TASK DESCRIPTION
Scan the data below and copy each line where "IconLayer" occurs.

(RECORD SET Opens)

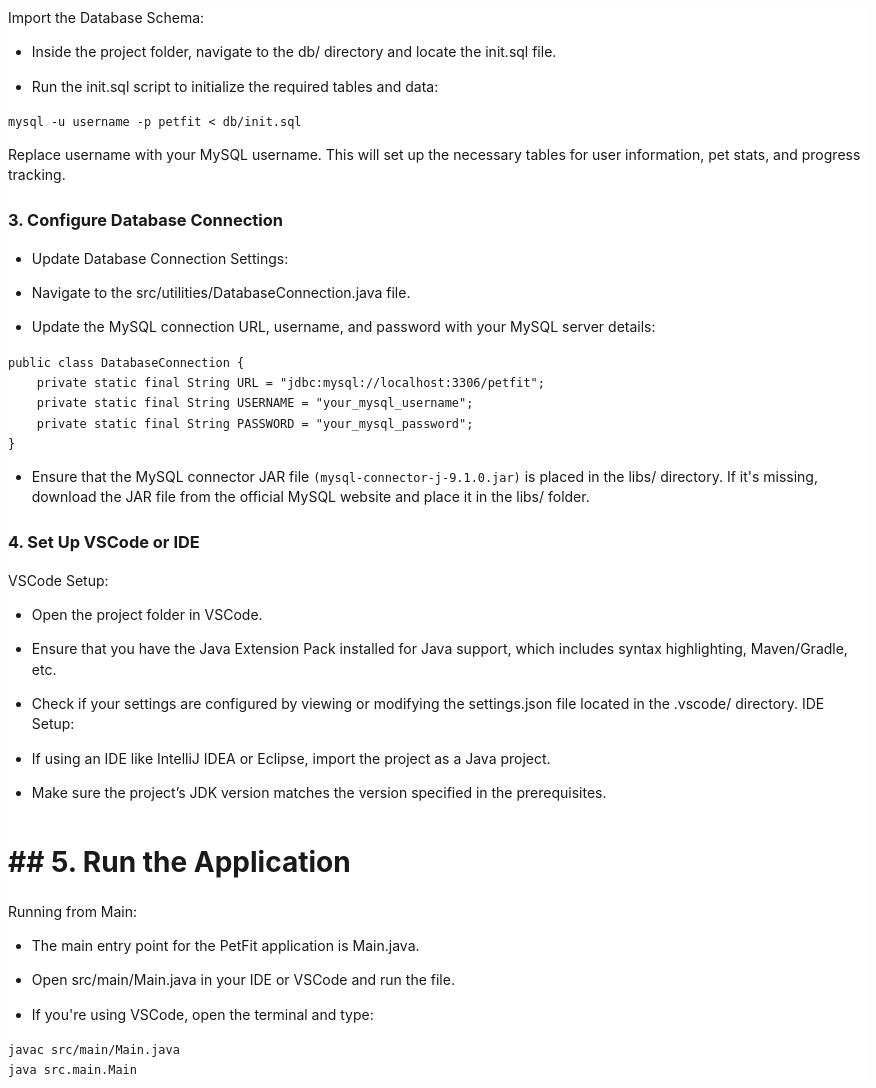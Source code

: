 Import the Database Schema:

- Inside the project folder, navigate to the db/ directory and locate the init.sql file.

- Run the init.sql script to initialize the required tables and data:


```
mysql -u username -p petfit < db/init.sql
```
Replace username with your MySQL username. This will set up the necessary tables for user information, pet stats, and progress tracking.

### 3. Configure Database Connection
- Update Database Connection Settings:

- Navigate to the src/utilities/DatabaseConnection.java file.

- Update the MySQL connection URL, username, and password with your MySQL server details:


```
public class DatabaseConnection {
    private static final String URL = "jdbc:mysql://localhost:3306/petfit";
    private static final String USERNAME = "your_mysql_username";
    private static final String PASSWORD = "your_mysql_password";
}
```
- Ensure that the MySQL connector JAR file ```(mysql-connector-j-9.1.0.jar)``` is placed in the libs/ directory. If it's missing, download the JAR file from the official MySQL website and place it in the libs/ folder.

### 4. Set Up VSCode or IDE
VSCode Setup:

- Open the project folder in VSCode.
- Ensure that you have the Java Extension Pack installed for Java support, which includes syntax highlighting, Maven/Gradle, etc.
- Check if your settings are configured by viewing or modifying the settings.json file located in the .vscode/ directory.
IDE Setup:

- If using an IDE like IntelliJ IDEA or Eclipse, import the project as a Java project.
- Make sure the project’s JDK version matches the version specified in the prerequisites.
# ## 5. Run the Application
Running from Main:

- The main entry point for the PetFit application is Main.java.

- Open src/main/Main.java in your IDE or VSCode and run the file.

- If you're using VSCode, open the terminal and type:

```
javac src/main/Main.java
java src.main.Main
```
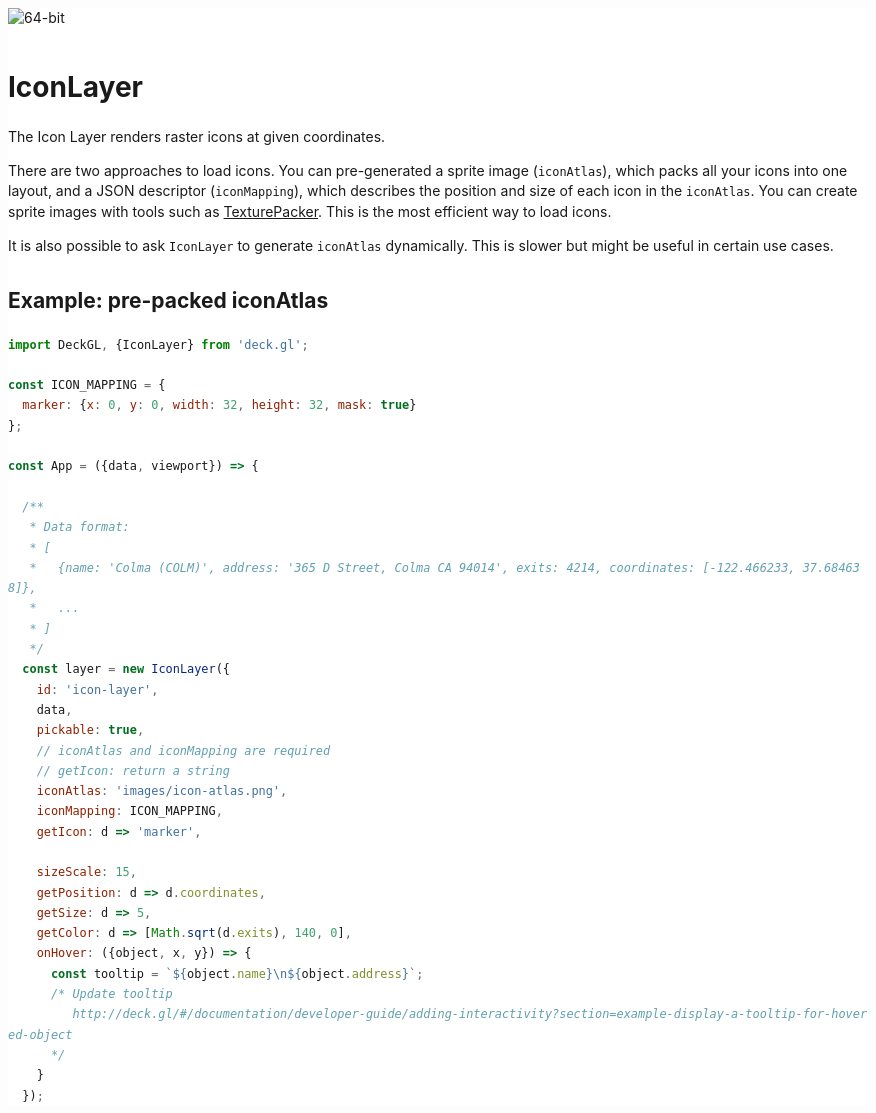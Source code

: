 

<p class="badges">
  <img src="https://img.shields.io/badge/64--bit-support-blue.svg?style=flat-square" alt="64-bit" />
</p>

# IconLayer

The Icon Layer renders raster icons at given coordinates.

There are two approaches to load icons. You can pre-generated a sprite image (`iconAtlas`), which packs all your icons 
into one layout, and a JSON descriptor (`iconMapping`), which describes the position and size of each icon in the `iconAtlas`.
You can create sprite images with tools such as [TexturePacker](https://www.codeandweb.com/texturepacker). This is the 
most efficient way to load icons. 
 
It is also possible to ask `IconLayer` to generate `iconAtlas` dynamically. This is slower but might be useful in certain
use cases. 

## Example: pre-packed iconAtlas

```js
import DeckGL, {IconLayer} from 'deck.gl';

const ICON_MAPPING = {
  marker: {x: 0, y: 0, width: 32, height: 32, mask: true}
};

const App = ({data, viewport}) => {

  /**
   * Data format:
   * [
   *   {name: 'Colma (COLM)', address: '365 D Street, Colma CA 94014', exits: 4214, coordinates: [-122.466233, 37.684638]},
   *   ...
   * ]
   */
  const layer = new IconLayer({
    id: 'icon-layer',
    data,
    pickable: true,
    // iconAtlas and iconMapping are required
    // getIcon: return a string
    iconAtlas: 'images/icon-atlas.png',
    iconMapping: ICON_MAPPING,
    getIcon: d => 'marker',

    sizeScale: 15,
    getPosition: d => d.coordinates,
    getSize: d => 5,
    getColor: d => [Math.sqrt(d.exits), 140, 0],
    onHover: ({object, x, y}) => {
      const tooltip = `${object.name}\n${object.address}`;
      /* Update tooltip
         http://deck.gl/#/documentation/developer-guide/adding-interactivity?section=example-display-a-tooltip-for-hovered-object
      */
    }
  });

```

(RECORD SET Closes)

YOUR RESPONSE
# IconLayer
It is also possible to ask `IconLayer` to generate `iconAtlas` dynamically. This is slower but might be useful in certain
import DeckGL, {IconLayer} from 'deck.gl';
  const layer = new IconLayer({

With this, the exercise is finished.